Sene tertipleri üzerinde borcun taksimi yerine, sermaye üzerinden borcun taksimi ile esas borç toplamı bir hayli azaltılmıştır. Diğer taraftan bu borçlar, Osmanlı İmparatorluğu’ndan ayrılan devletlere de gelirle orantılı olarak bölünmüştür. Ayrıca, Osmanlı İmparatorluğunun Almanya, Avusturya, Macaristan ve Bulgaristan’a olan borçları bu devletlerle de yapılan antlaşmalarla 1.Dünya Savaşı’nın galiplerine devredilmiştir.

Osmanlı kamu borçlarının diğer çetin bir safhası ödeyeceğimiz borçların hangi para ile ödenmesi hususunda kendini göstermiştir. Karşı taraf bunu altın veya sterlin olarak talep etmiştir. Türk tarafı, Türk parası ve Fransız frangı olarak ödemeyi teklif etmiş, aradaki farkın muazzam meblağlara varmasına rağmen, burada da Türkiye’nin görüşü kabul edilmiştir.

Boğazlar

Lozan’da imza olunan en önemli belgelerden biri de, Türk Boğazlarının statüsü ile ilgili sözleşmedir. Boğazlar sorunu, antlaşmanın 23. maddesinde yer almış, Barış Antlaşması’na ek Lozan Boğazlar Sözleşmesi ile ayrıca ayrıntılı olarak düzenlenmiştir. Boğazlardan serbest geçişi, Boğazlar Komisyonunun kurulmasını, boğazların ve civarının askersiz hale getirilmesini hedef tutan ve Milletler Cemiyeti’nin de garantisini sağlayan hükümleri içeren bu sözleşme, 1936’da Montrö (Montreux) Boğazlar Sözleşmesi ile değiştirilmiştir. Milli egemenliği sınırlayıcı hükümler kaldırılmış, milli çıkarlarımıza uygun hale getirilmiştir.

Nüfus Değişimi

Lozan’da çözümlenen bir diğer önemli sorun da, İstanbul’da yaşayan Rumlarla Batı Trakya’da yaşayan Türkler hariç, Türkiye’deki bütün Rumlarla Yunanistan’daki Türklerin değiştirileceğini öngören sözleşmenin, Barış Antlaşması’na ek olarak konmasıdır.

Lozan’ın Önemi

• Lozan Barış Antlaşması, Türk Kurtuluş Savaşı’nın sağladığı, Türk milletinin hayati haklarını ve emellerini gerçekleştirdiği bir eserdir. Lozan aynı zamanda, Orta Doğunun en önemli bölgesinde, barış ve güvenliği kurmak ve devam ettirmekle dünya barışına da hizmet etmiştir. Türkiye Lozan’da Misak-ı Milli’yi gerçekleştirmiştir.

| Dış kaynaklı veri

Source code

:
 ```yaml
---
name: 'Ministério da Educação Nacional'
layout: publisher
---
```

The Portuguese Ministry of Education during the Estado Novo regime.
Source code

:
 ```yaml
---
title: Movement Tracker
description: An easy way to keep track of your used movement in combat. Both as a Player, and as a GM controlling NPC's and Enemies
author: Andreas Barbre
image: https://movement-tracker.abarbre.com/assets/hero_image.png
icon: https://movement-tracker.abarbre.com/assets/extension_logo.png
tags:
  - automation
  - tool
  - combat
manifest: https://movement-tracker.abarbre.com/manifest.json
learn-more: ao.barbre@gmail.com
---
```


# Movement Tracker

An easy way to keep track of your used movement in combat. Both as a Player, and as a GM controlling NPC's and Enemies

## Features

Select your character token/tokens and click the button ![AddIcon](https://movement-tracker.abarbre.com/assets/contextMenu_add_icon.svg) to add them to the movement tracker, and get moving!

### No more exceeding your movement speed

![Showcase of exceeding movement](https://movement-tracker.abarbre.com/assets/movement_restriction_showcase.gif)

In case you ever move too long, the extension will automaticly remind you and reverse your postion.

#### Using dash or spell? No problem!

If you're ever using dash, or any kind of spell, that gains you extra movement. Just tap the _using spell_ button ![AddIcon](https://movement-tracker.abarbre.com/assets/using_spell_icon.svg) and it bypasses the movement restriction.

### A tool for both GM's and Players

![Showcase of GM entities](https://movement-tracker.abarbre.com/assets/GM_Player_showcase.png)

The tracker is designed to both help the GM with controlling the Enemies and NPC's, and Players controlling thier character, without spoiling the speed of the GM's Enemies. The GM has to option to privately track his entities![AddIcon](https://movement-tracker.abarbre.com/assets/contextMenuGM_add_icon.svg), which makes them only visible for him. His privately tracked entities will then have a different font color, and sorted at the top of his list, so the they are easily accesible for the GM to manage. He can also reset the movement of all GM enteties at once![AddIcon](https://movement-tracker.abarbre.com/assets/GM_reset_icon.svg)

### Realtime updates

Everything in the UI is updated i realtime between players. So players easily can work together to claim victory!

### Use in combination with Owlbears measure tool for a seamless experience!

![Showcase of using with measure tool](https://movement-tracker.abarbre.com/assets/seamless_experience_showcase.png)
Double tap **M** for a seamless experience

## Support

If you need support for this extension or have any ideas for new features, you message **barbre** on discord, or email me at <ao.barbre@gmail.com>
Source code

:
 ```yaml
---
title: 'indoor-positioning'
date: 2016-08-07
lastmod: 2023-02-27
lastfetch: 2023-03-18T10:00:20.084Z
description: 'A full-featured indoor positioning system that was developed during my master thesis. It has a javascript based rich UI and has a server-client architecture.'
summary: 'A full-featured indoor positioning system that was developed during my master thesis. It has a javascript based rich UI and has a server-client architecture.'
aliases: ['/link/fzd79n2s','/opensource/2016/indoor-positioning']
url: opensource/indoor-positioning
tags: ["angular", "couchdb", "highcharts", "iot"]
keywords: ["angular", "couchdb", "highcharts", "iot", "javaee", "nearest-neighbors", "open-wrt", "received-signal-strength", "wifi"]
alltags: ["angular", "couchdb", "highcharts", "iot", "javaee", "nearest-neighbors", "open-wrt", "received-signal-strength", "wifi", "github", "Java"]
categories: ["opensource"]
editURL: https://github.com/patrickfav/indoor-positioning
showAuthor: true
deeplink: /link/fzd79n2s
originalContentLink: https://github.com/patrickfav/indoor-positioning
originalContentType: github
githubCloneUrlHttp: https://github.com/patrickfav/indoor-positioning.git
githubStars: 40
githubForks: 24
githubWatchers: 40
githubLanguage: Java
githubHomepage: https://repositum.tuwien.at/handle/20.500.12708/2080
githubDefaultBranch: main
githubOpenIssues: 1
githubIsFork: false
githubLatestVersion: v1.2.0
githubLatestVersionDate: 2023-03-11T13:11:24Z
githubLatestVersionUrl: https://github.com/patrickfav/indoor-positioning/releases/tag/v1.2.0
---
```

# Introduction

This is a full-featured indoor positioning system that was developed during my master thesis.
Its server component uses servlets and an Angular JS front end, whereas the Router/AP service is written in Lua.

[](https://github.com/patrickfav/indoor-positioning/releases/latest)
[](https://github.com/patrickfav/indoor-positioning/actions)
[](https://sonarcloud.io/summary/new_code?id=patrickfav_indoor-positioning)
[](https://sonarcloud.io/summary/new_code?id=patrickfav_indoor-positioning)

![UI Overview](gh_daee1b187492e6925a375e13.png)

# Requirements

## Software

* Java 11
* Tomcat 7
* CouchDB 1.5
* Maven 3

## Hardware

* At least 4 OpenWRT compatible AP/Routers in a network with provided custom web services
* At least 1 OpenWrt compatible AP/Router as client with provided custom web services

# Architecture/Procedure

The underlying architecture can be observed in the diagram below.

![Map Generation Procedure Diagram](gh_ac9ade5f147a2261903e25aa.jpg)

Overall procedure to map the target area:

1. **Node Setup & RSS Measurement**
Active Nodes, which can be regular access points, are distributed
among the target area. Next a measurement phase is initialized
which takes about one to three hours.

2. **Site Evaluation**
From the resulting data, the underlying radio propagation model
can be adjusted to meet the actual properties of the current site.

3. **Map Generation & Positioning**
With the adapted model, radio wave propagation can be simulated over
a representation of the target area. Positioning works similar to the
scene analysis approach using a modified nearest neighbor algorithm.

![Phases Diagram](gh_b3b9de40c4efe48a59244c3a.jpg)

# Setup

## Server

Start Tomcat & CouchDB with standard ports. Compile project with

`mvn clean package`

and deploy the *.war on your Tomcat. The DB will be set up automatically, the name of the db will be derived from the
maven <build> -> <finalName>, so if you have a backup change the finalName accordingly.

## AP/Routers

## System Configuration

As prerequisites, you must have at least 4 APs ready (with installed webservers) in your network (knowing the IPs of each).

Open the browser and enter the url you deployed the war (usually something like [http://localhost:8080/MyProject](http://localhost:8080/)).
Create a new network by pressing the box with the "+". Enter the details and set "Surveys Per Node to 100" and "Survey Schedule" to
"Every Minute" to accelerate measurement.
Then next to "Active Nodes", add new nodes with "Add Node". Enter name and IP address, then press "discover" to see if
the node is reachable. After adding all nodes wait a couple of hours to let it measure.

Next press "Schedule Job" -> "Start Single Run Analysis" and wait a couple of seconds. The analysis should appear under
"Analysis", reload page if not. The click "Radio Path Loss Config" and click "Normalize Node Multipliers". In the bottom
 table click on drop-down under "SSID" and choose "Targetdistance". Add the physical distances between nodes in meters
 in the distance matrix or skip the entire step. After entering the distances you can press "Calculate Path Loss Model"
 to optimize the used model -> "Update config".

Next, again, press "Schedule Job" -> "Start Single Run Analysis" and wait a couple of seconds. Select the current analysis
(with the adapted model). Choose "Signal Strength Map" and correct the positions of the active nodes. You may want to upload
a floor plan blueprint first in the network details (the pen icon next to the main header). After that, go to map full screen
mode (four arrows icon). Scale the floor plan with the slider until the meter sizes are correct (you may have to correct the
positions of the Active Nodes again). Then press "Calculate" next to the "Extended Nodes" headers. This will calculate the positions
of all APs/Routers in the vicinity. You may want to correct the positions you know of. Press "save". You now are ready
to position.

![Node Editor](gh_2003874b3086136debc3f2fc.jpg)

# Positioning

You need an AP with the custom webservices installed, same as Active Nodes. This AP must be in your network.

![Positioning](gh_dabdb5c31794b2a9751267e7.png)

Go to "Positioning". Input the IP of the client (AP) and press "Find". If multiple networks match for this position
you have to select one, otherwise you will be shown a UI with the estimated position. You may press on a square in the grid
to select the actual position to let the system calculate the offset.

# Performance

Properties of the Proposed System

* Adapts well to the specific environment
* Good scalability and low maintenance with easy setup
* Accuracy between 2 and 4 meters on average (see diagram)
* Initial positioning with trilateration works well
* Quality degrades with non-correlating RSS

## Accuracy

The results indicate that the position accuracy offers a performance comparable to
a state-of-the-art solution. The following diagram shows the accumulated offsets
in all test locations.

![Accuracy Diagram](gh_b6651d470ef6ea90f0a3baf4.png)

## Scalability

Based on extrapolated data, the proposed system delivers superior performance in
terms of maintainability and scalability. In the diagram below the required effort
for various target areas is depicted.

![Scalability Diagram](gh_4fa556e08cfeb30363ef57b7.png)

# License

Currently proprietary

• Türklerin varlığını ve yeni kurulan Türkiye Cumhuriyeti Devleti’ni tartışmasız kabul eden uluslararası bir belgedir.

• Lozan, Birinci Dünya Savaşı galiplerinin temel amacı olan Anadolu’nun parçalanmasını ve Türklüğün ortadan kaldırılmasını öngören Sevr Antlaşması’nın hükümlerini geçersiz hale getiren bir antlaşmadır.

• Lozan’la birlikte her türlü kapitülasyon, imtiyaz ve özerklikten arınmış siyasal ve ekonomik bağımsızlığa kavuşmuş tam bağımsız Türk devletinin kuruluşu sağlanmıştır.

• Anadolu’yu sömürgeci devletlerin sömürgesi haline getirme planının en önemli parçası, Sevr, aynı zamanda Anadolu’da dinsel ve etnik ayrıma olanak tanıyan çok hukuklu bir sistem yaratıyordu. Lozan’la birlikte sömürgeci devletlerin bu düşünceleri de hayal olmuştur.

• Türkiye ile I. Dünya Savaşı’nın galipleri arasında Lozan’da eşit koşullar altında imzalanan bu antlaşma, Türkiye’nin siyasal, ekonomik, malî, askerî ve kültürel bağımsızlığını, ulusal sınırlar içinde yeni bir Türk Devleti’nin varlığını dünyaya kabul ettirdiği için Türk tarihi açısından önemlidir.

• Mondros ve Sevr Antlaşmaları ile Türkiye’nin toprakları ve bağımsızlığı elinden alınıp sömürge haline getirilmek, Anadolu’da dinsel ve etnik ayrıma olanak tanıyan çok hukuklu bir sistem yaratılmak istenmiştir. Bu şekilde yok edilmesi planlanan Türk varlığı, Lozan Antlaşması’yla her türlü kapitülasyon, imtiyaz ve özerklikten arınmış, siyasal ve ekonomik bağımsızlığa kavuşmuş tam bağımsız bir devlet olarak tüm dünyaya onaylattırılmıştır.

• Lozan Antlaşması’yla emperyalizme karşı kazanılan askeri zafer diplomatik ve siyasal zafere dönüştürülmüş, tüm sömürge halklarına örnek olan bu başarı Hindistan, Arabistan ve Kuzey Afrika’da bağımsızlık inançlarını kamçılamış, sömürgeciliğin sonunu getirmiştir.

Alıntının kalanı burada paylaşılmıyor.